Riches laid in foundation during Ghanaian ritual
Maryland, USA -- The African chief swayed in a plywood-lined trench.
Eyes clenched, his head fell back, his gray beard pointed skyward.
His royal entreaty pricked the cool air: "Great Spirit, the Supreme state, we call on you."
At his signal, a palmful of pure Ghanaian gold was reverently laid into a puddle of muddy water and liquor, only to be quickly covered by five inches of gray concrete.
Surrounded by the principals of the Reginald F. Lewis Museum of Maryland African American History and Culture, set to open next year near the Inner Harbor, the chief performed yesterday an ancient ceremony to link the museum's foundation with the spirit of Africa.
"To bring the strength, the wealth, the prosperity to this building," explained the chief, Nana Amanyi I, of the Swedru region of Ghana.
The gold ceremony is performed in the West African nation when a major building is constructed or the foundation of a home is laid, according to Yao Dei, cultural attache to the Ghana Embassy in Washington, D.C. "It gives us strength," Dei said.
Crews broke ground in December for the $33 million, 82,000-square-foot museum. Only Detroit's Charles H. Wright Museum of African American History, which opened six years ago, will house a larger collection of arts from the African Diaspora.
The museum honors Lewis, the late Baltimore-bred financier and philanthropist who shared a list of his charitable priorities shortly before his death in 1993 with his aunt, Beverly A. Cooper.
A key priority was a museum of African-American history, she said.
Cooper tracked down George L. Russell Jr., a former Baltimore City Circuit Court judge who was searching for a way to bring such a museum to his hometown.
It was a somber but elated Russell, who is chief executive officer of the museum, who took part in the ceremony yesterday morning.
"This is a very serious act and a deep and spiritual act," he said, following the chief, who goes by the Western name of Willie B. Lamouse-Smith and works as a professor of African studies at the University of Maryland, Baltimore County, into the trench.
After explaining the significance of the ritual to the museum's board members, Lamouse-Smith emptied about a pint of water from a carved calabash gourd into the trench. "We cleanse ourselves," the chief intoned.
Then he splashed tumblers of aromatic Dutch schnapps -- poured from a square, green bottle -- on the pale, stony mud at the base of the foundation's western corner.
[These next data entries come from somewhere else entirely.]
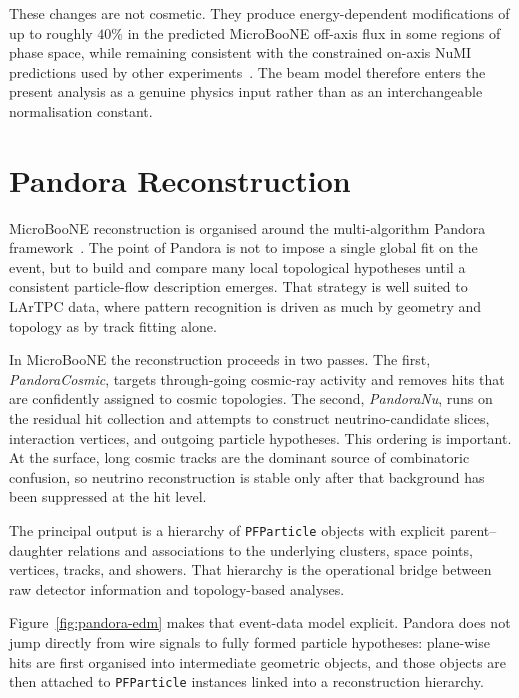 These changes are not cosmetic. They produce energy-dependent modifications of
up to roughly \(40\%\) in the predicted
MicroBooNE off-axis flux in some regions of phase space, while remaining
consistent with the constrained on-axis NuMI predictions used by other
experiments~\cite{Aliaga:2016NuMIPRD,MicroBooNE:2025NuMIFlux}. The beam model
therefore enters the present analysis as a genuine physics input rather than as
an interchangeable normalisation constant.

\section{Pandora Reconstruction}

MicroBooNE reconstruction is organised around the multi-algorithm Pandora
framework~\cite{MarshallThomson:2015PandoraSDK,Acciarri:2018PandoraMicroBooNE}.
The point of Pandora is not to impose a single global fit on the event, but to
build and compare many local topological hypotheses until a consistent
particle-flow description emerges. That strategy is well suited to LArTPC data,
where pattern recognition is driven as much by geometry and topology as by
track fitting alone.

In MicroBooNE the reconstruction proceeds in two passes. The first,
\emph{PandoraCosmic}, targets through-going cosmic-ray activity and removes
hits that are confidently assigned to cosmic topologies. The second,
\emph{PandoraNu}, runs on the residual hit collection and attempts to construct
neutrino-candidate slices, interaction vertices, and outgoing particle
hypotheses. This ordering is important. At the surface, long cosmic tracks are
the dominant source of combinatoric confusion, so neutrino reconstruction is
stable only after that background has been suppressed at the hit level.

The principal output is a hierarchy of \texttt{PFParticle} objects with
explicit parent--daughter relations and associations to the underlying clusters,
space points, vertices, tracks, and showers. That hierarchy is the operational
bridge between raw detector information and topology-based analyses.

Figure~\ref{fig:pandora-edm} makes that event-data model explicit. Pandora does
not jump directly from wire signals to fully formed particle hypotheses:
plane-wise hits are first organised into intermediate geometric objects, and
those objects are then attached to \texttt{PFParticle} instances linked into a
reconstruction hierarchy.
A light breeze carried the scent of juniper berries up to the fenced area where a dozen construction workers and museum employees watched.
"Mother Earth, come take the libations. Spirits of great ancestors, we call you!" he said.
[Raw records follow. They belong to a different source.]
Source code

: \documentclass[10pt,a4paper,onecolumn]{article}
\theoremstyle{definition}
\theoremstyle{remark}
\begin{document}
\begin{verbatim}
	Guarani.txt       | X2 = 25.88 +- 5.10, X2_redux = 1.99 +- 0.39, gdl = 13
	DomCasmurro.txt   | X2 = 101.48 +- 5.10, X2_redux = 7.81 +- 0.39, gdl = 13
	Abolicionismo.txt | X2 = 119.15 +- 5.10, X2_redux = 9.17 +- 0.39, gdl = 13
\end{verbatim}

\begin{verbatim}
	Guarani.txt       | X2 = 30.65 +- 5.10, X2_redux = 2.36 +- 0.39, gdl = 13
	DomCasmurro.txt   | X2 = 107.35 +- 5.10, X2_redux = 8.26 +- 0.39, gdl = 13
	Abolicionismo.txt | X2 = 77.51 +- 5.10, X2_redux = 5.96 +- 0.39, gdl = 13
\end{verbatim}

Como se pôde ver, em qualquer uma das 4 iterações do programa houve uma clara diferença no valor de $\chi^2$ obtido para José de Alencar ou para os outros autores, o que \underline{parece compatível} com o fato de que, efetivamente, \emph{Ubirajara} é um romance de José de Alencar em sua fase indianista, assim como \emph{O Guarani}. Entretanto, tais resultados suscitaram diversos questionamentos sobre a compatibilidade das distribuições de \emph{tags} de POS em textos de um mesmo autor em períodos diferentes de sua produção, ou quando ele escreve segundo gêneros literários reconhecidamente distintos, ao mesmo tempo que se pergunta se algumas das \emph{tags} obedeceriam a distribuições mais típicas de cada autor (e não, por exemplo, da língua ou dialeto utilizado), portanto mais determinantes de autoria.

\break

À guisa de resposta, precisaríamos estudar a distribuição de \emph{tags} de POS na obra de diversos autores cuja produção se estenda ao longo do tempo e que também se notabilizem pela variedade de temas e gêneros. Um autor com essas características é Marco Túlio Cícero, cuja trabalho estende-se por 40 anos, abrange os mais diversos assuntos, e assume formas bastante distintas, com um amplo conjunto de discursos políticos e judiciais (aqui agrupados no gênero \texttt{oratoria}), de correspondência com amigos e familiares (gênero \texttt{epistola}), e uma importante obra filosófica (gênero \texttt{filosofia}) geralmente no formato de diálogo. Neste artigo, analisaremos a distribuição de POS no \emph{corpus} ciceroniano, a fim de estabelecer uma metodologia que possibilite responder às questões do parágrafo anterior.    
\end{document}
The air was mostly silent, save for the rumble of the concrete mixer, readied to cover the treasures at the end of the ceremony.
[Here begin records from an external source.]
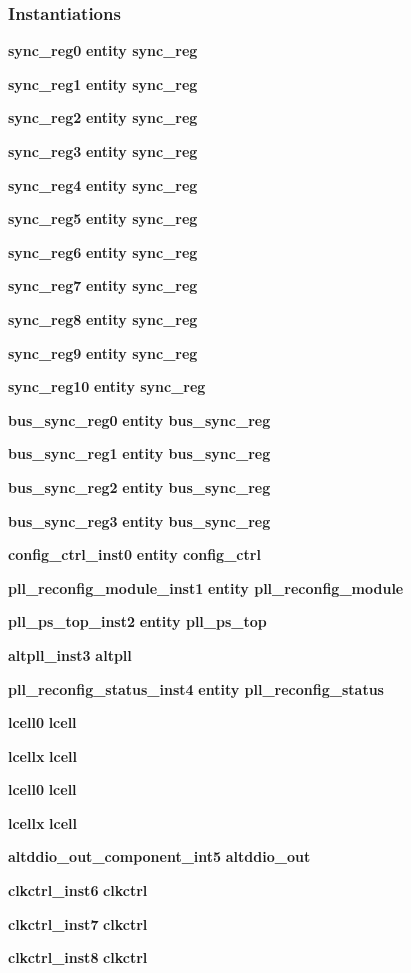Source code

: \subsubsection*{Instantiations}
 \begin{DoxyCompactItemize}
\item 
{\bf sync\+\_\+reg0}  {\bfseries entity sync\+\_\+reg}   
\item 
{\bf sync\+\_\+reg1}  {\bfseries entity sync\+\_\+reg}   
\item 
{\bf sync\+\_\+reg2}  {\bfseries entity sync\+\_\+reg}   
\item 
{\bf sync\+\_\+reg3}  {\bfseries entity sync\+\_\+reg}   
\item 
{\bf sync\+\_\+reg4}  {\bfseries entity sync\+\_\+reg}   
\item 
{\bf sync\+\_\+reg5}  {\bfseries entity sync\+\_\+reg}   
\item 
{\bf sync\+\_\+reg6}  {\bfseries entity sync\+\_\+reg}   
\item 
{\bf sync\+\_\+reg7}  {\bfseries entity sync\+\_\+reg}   
\item 
{\bf sync\+\_\+reg8}  {\bfseries entity sync\+\_\+reg}   
\item 
{\bf sync\+\_\+reg9}  {\bfseries entity sync\+\_\+reg}   
\item 
{\bf sync\+\_\+reg10}  {\bfseries entity sync\+\_\+reg}   
\item 
{\bf bus\+\_\+sync\+\_\+reg0}  {\bfseries entity bus\+\_\+sync\+\_\+reg}   
\item 
{\bf bus\+\_\+sync\+\_\+reg1}  {\bfseries entity bus\+\_\+sync\+\_\+reg}   
\item 
{\bf bus\+\_\+sync\+\_\+reg2}  {\bfseries entity bus\+\_\+sync\+\_\+reg}   
\item 
{\bf bus\+\_\+sync\+\_\+reg3}  {\bfseries entity bus\+\_\+sync\+\_\+reg}   
\item 
{\bf config\+\_\+ctrl\+\_\+inst0}  {\bfseries entity config\+\_\+ctrl}   
\item 
{\bf pll\+\_\+reconfig\+\_\+module\+\_\+inst1}  {\bfseries entity pll\+\_\+reconfig\+\_\+module}   
\item 
{\bf pll\+\_\+ps\+\_\+top\+\_\+inst2}  {\bfseries entity pll\+\_\+ps\+\_\+top}   
\item 
{\bf altpll\+\_\+inst3}  {\bfseries altpll}   
\item 
{\bf pll\+\_\+reconfig\+\_\+status\+\_\+inst4}  {\bfseries entity pll\+\_\+reconfig\+\_\+status}   
\item 
{\bf lcell0}  {\bfseries lcell}   
\item 
{\bf lcellx}  {\bfseries lcell}   
\item 
{\bf lcell0}  {\bfseries lcell}   
\item 
{\bf lcellx}  {\bfseries lcell}   
\item 
{\bf altddio\+\_\+out\+\_\+component\+\_\+int5}  {\bfseries altddio\+\_\+out}   
\item 
{\bf clkctrl\+\_\+inst6}  {\bfseries clkctrl}   
\item 
{\bf clkctrl\+\_\+inst7}  {\bfseries clkctrl}   
\item 
{\bf clkctrl\+\_\+inst8}  {\bfseries clkctrl}   
\end{DoxyCompactItemize}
Russell carried a glass vial filled with 24-carat gold dust to represent spiritual purity. Board member Aris T. Allen cupped a thimble-sized nugget of 23.5-carat gold, symbolizing strength and endurance. Carolyn Fugett, mother of the museum's patron, softly cradled an 18-carat gold chain, its links emblematic of the Ghanaian belief that past, present and future are entwined.
One at a time, they stepped forward to make their offerings. The dust splashed in the surface of the puddle created by the water and liquor. The nugget settled next to the moist spot. The chain, a fashionable necklace, draped across the mud.
Wearing tall, yellow galoshes, construction superintendent Johnnie Lee Martin immediately scooped shovelfuls of the wet concrete around the offering. Then he swiveled the shoot from the orange mixing truck, and a lumpy stream buried the shining metal.
Spontaneous applause and cheers broke out among the small crowd.
Russell, blinking moist eyes, relished the experience of taking part in an ancient African tradition to make way for a new African-American museum.
"It's been 10 years," he said. "Quite a moving thing."
"Mind-boggling," Fugett added quietly. "So spirit-filled. In our family, you have to have a good foundation to succeed."
Yesterday's gold-planting ceremony was shrouded in secrecy. A press release for the event didn't mention the exact date, for security purposes.
Baltimore, is, after all, the city where addicts scavenge copper piping and aluminum fixtures from the walls of abandoned rowhouses to sell to scrap-metal dealers. The thought surfaced soon after the ceremony ended.
"I hope the concrete hardens before it gets into the newspapers," Allen said, laughing nervously. "When it cures and sets up, I'll feel better."
A site foreman predicted the concrete would dry before rush-hour, but Peter Yeboah wasn't worried.
Yeboah, who carried the ornamental gold koduo that held the three gold items before the ceremony, said natives of Ghana believe that thieves of ceremonial gold soon regret the crime.
"If you steal it, you'll die," he said, smiling.